Could you retype, exactly as written, every line from the top of the records through the line that contains "如果是空格，转换为+，如果是"?

RECORDS SUPPLIED Block Start

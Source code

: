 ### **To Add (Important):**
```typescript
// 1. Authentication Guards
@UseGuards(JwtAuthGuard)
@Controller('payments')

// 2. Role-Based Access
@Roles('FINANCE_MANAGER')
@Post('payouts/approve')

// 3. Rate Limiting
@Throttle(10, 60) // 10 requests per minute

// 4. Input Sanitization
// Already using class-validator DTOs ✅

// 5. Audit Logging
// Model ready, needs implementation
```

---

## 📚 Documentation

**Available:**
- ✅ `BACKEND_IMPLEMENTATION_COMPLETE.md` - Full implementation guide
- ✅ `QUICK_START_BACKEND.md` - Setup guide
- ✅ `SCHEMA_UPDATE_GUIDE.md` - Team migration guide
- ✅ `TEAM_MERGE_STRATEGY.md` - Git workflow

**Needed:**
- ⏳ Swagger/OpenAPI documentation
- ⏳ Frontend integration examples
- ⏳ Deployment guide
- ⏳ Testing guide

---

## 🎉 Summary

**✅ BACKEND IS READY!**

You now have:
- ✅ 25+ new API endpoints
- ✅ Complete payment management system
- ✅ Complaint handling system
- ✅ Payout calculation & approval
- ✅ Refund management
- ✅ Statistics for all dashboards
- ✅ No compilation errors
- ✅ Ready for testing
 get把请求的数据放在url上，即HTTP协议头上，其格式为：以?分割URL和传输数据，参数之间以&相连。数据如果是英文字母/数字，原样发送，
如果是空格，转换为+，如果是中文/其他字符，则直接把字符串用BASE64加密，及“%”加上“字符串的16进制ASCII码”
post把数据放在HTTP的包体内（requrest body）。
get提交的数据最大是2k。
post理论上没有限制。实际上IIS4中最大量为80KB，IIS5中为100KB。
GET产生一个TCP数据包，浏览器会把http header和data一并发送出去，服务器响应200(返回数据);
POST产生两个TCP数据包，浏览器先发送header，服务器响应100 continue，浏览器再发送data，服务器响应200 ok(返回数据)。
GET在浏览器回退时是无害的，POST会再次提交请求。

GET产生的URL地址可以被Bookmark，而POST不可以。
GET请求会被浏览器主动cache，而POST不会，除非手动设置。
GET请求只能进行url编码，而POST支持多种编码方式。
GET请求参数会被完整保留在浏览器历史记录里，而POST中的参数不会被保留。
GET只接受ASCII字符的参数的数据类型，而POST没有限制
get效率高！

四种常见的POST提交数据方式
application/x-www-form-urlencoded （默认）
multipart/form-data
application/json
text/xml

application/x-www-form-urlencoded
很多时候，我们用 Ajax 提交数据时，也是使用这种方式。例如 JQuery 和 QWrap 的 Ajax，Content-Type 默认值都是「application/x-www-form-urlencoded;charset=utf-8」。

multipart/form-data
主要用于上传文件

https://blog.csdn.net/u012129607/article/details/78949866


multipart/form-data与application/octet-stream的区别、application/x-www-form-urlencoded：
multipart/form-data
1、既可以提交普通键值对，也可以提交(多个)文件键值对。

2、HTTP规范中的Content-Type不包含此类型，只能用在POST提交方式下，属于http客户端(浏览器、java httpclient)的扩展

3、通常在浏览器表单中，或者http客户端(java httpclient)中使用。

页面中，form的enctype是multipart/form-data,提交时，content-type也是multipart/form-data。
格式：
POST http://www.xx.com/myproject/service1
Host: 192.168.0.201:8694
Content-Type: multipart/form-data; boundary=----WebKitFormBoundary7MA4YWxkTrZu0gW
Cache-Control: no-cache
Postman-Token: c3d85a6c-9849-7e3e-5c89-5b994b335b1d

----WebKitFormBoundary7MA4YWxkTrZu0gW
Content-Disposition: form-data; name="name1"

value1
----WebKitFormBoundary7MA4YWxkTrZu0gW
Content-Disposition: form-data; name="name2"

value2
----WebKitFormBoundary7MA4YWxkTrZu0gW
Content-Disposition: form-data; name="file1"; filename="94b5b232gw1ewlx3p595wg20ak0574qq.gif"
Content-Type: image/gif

RECORDS SUPPLIED Block End

▶ [TASK RESULT]
Source code

: ### **To Add (Important):**
```typescript
// 1. Authentication Guards
@UseGuards(JwtAuthGuard)
@Controller('payments')

// 2. Role-Based Access
@Roles('FINANCE_MANAGER')
@Post('payouts/approve')

// 3. Rate Limiting
@Throttle(10, 60) // 10 requests per minute

// 4. Input Sanitization
// Already using class-validator DTOs ✅

// 5. Audit Logging
// Model ready, needs implementation
```

---

## 📚 Documentation

**Available:**
- ✅ `BACKEND_IMPLEMENTATION_COMPLETE.md` - Full implementation guide
- ✅ `QUICK_START_BACKEND.md` - Setup guide
- ✅ `SCHEMA_UPDATE_GUIDE.md` - Team migration guide
- ✅ `TEAM_MERGE_STRATEGY.md` - Git workflow

**Needed:**
- ⏳ Swagger/OpenAPI documentation
- ⏳ Frontend integration examples
- ⏳ Deployment guide
- ⏳ Testing guide

---

## 🎉 Summary

**✅ BACKEND IS READY!**

You now have:
- ✅ 25+ new API endpoints
- ✅ Complete payment management system
- ✅ Complaint handling system
- ✅ Payout calculation & approval
- ✅ Refund management
- ✅ Statistics for all dashboards
- ✅ No compilation errors
- ✅ Ready for testing
 get把请求的数据放在url上，即HTTP协议头上，其格式为：以?分割URL和传输数据，参数之间以&相连。数据如果是英文字母/数字，原样发送，
如果是空格，转换为+，如果是中文/其他字符，则直接把字符串用BASE64加密，及“%”加上“字符串的16进制ASCII码”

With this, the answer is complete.